=== ABOUT THIS EXERCISE ===
Restate word for word the line containing "Salvar Arquivo = ctrl + S" and each line that follows it, through the last line below, and nothing else.
##############################
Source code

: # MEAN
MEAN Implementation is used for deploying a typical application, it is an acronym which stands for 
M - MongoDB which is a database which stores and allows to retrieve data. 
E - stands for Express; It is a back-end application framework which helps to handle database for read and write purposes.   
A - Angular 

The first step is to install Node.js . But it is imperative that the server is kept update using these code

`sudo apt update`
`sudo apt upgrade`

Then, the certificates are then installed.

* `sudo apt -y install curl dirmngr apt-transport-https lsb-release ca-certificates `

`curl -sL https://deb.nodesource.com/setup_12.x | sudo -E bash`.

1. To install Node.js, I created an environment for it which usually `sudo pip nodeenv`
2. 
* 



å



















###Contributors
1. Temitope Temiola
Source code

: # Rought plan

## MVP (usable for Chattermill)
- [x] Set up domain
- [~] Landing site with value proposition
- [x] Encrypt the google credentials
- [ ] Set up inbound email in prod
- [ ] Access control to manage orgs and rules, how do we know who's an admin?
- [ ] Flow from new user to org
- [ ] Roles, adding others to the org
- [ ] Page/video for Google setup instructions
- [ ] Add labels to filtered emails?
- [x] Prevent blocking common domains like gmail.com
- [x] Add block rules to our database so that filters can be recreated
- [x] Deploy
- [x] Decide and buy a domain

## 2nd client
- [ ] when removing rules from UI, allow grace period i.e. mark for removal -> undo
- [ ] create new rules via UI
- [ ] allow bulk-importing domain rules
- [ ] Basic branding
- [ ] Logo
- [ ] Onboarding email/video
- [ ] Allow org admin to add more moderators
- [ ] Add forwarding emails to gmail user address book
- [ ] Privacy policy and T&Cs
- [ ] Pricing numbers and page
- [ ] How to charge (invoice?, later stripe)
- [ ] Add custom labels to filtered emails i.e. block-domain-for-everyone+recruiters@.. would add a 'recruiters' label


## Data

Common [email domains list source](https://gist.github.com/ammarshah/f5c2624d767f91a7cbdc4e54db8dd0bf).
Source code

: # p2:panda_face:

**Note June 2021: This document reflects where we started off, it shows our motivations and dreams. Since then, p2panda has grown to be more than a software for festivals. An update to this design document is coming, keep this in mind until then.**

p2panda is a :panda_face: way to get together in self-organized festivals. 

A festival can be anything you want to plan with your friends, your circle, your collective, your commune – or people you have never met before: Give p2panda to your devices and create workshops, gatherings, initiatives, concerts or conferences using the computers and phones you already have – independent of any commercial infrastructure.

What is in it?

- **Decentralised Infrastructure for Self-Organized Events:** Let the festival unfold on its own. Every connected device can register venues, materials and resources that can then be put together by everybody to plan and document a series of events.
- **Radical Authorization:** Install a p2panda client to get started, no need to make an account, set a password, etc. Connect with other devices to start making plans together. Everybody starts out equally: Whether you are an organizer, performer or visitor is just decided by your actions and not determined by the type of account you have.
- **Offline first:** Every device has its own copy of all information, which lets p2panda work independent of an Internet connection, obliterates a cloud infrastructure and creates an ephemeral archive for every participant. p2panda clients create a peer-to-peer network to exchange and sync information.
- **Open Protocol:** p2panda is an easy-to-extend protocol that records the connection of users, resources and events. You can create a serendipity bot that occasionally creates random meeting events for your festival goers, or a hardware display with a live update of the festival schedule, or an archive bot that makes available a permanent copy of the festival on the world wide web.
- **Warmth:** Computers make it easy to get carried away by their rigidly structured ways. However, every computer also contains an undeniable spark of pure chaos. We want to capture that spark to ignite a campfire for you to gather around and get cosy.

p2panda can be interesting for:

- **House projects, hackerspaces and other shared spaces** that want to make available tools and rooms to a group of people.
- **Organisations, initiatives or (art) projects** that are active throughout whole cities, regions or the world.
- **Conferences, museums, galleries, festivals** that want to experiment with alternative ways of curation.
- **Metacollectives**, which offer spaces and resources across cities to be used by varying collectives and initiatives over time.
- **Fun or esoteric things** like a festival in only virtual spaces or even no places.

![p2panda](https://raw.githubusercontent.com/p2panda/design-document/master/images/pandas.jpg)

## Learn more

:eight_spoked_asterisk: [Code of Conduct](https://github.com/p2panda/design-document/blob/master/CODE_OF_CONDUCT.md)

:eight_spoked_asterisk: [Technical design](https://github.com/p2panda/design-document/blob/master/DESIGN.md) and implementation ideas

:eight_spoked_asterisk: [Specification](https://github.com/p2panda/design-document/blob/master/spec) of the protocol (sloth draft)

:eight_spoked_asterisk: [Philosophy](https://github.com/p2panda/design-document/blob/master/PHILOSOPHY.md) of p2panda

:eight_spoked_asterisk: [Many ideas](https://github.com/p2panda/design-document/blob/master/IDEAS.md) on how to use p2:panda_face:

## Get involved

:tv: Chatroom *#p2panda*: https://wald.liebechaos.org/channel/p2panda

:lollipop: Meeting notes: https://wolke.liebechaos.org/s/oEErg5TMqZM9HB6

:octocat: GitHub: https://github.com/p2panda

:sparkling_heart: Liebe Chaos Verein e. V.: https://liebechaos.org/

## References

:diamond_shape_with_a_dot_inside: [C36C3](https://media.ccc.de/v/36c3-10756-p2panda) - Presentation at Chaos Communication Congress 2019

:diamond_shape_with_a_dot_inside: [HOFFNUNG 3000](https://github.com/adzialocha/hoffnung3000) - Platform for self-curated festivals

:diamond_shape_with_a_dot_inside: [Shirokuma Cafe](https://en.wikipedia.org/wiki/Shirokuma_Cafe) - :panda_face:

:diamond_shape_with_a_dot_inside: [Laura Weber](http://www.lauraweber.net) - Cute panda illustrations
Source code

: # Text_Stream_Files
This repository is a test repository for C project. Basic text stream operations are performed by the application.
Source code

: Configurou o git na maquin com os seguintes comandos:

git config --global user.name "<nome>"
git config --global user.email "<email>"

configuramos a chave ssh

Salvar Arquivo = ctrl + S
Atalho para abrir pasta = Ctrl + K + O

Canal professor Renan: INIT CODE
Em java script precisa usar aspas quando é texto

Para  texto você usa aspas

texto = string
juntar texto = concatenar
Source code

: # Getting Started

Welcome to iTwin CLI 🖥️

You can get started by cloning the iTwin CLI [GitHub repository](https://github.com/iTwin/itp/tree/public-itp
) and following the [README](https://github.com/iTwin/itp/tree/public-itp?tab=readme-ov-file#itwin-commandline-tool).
##############################
=== YOUR RESPONSE ===
Salvar Arquivo = ctrl + S
Atalho para abrir pasta = Ctrl + K + O

Canal professor Renan: INIT CODE
Em java script precisa usar aspas quando é texto

Para  texto você usa aspas

texto = string
juntar texto = concatenar
Source code

: # Getting Started

Welcome to iTwin CLI 🖥️

You can get started by cloning the iTwin CLI [GitHub repository](https://github.com/iTwin/itp/tree/public-itp
) and following the [README](https://github.com/iTwin/itp/tree/public-itp?tab=readme-ov-file#itwin-commandline-tool).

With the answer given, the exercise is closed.